Data excerpts:
=== Begin Enclosure ===

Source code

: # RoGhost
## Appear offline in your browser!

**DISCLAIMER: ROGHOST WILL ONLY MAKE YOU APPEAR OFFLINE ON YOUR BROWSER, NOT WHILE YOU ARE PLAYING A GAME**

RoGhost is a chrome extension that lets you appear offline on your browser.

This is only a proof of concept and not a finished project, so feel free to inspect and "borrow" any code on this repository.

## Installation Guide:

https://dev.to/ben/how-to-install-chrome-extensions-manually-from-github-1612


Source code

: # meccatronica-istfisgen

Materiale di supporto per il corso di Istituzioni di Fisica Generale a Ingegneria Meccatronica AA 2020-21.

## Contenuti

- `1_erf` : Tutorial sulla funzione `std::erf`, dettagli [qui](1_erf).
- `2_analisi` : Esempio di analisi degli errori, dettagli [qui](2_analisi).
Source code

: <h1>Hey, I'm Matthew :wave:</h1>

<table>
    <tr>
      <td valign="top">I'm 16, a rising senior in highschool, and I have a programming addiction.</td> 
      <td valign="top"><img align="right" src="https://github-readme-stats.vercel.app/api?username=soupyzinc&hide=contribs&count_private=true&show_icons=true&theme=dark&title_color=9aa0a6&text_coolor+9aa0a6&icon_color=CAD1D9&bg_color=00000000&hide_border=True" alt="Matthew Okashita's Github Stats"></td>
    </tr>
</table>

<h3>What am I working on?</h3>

=== End Enclosure ===
=== Begin Enclosure ===

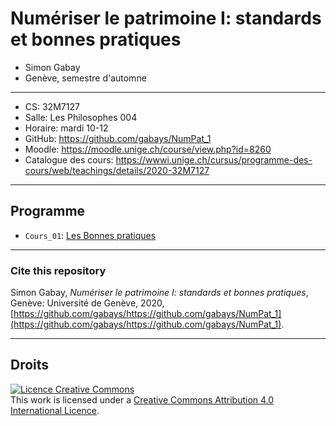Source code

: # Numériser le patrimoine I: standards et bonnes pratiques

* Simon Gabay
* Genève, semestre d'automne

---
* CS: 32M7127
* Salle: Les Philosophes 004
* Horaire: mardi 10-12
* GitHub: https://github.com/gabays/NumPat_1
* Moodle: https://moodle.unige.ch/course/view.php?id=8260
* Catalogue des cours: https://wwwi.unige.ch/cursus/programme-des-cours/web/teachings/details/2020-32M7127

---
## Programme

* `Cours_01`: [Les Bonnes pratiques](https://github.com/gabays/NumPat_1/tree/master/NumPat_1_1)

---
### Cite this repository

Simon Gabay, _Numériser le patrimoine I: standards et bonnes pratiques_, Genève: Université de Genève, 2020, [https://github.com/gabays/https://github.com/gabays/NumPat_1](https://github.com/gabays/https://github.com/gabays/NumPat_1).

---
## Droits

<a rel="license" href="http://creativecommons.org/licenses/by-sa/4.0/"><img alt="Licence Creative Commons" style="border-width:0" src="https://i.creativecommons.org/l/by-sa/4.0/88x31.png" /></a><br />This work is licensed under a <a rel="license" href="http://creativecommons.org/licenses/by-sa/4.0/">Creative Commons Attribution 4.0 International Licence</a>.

=== End Enclosure ===
=== Begin Enclosure ===

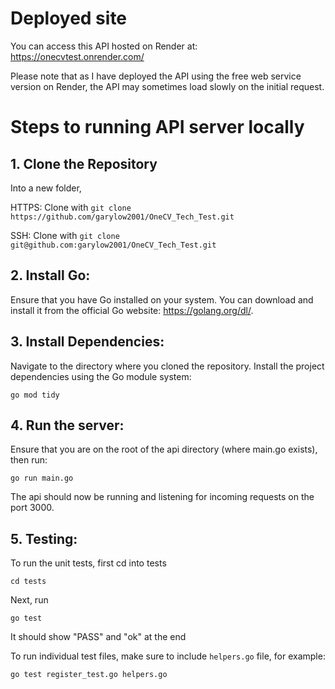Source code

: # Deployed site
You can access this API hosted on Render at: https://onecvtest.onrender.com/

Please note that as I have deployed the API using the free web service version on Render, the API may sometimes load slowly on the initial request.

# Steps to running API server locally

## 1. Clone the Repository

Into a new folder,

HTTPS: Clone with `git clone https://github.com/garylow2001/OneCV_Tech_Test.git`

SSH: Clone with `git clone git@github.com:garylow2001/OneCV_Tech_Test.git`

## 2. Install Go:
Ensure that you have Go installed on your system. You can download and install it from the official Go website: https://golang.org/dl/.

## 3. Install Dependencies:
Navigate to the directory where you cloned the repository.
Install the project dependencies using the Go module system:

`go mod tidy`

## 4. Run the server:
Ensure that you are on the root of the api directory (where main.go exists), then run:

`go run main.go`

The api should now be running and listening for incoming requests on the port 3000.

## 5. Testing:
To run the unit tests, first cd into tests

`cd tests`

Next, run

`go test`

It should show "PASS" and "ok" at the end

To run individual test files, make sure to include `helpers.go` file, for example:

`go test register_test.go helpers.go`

=== End Enclosure ===

> **TASK DESCRIPTION**
Write out exactly the lines that fall from the line with "I'm Matthew :wave:</h1>" to the line with "<h3>What am I working on?</h3>" in the records above, keeping both ends.

> **EXERCISE RESPONSE**
: <h1>Hey, I'm Matthew :wave:</h1>

<table>
    <tr>
      <td valign="top">I'm 16, a rising senior in highschool, and I have a programming addiction.</td> 
      <td valign="top"><img align="right" src="https://github-readme-stats.vercel.app/api?username=soupyzinc&hide=contribs&count_private=true&show_icons=true&theme=dark&title_color=9aa0a6&text_coolor+9aa0a6&icon_color=CAD1D9&bg_color=00000000&hide_border=True" alt="Matthew Okashita's Github Stats"></td>
    </tr>
</table>

<h3>What am I working on?</h3>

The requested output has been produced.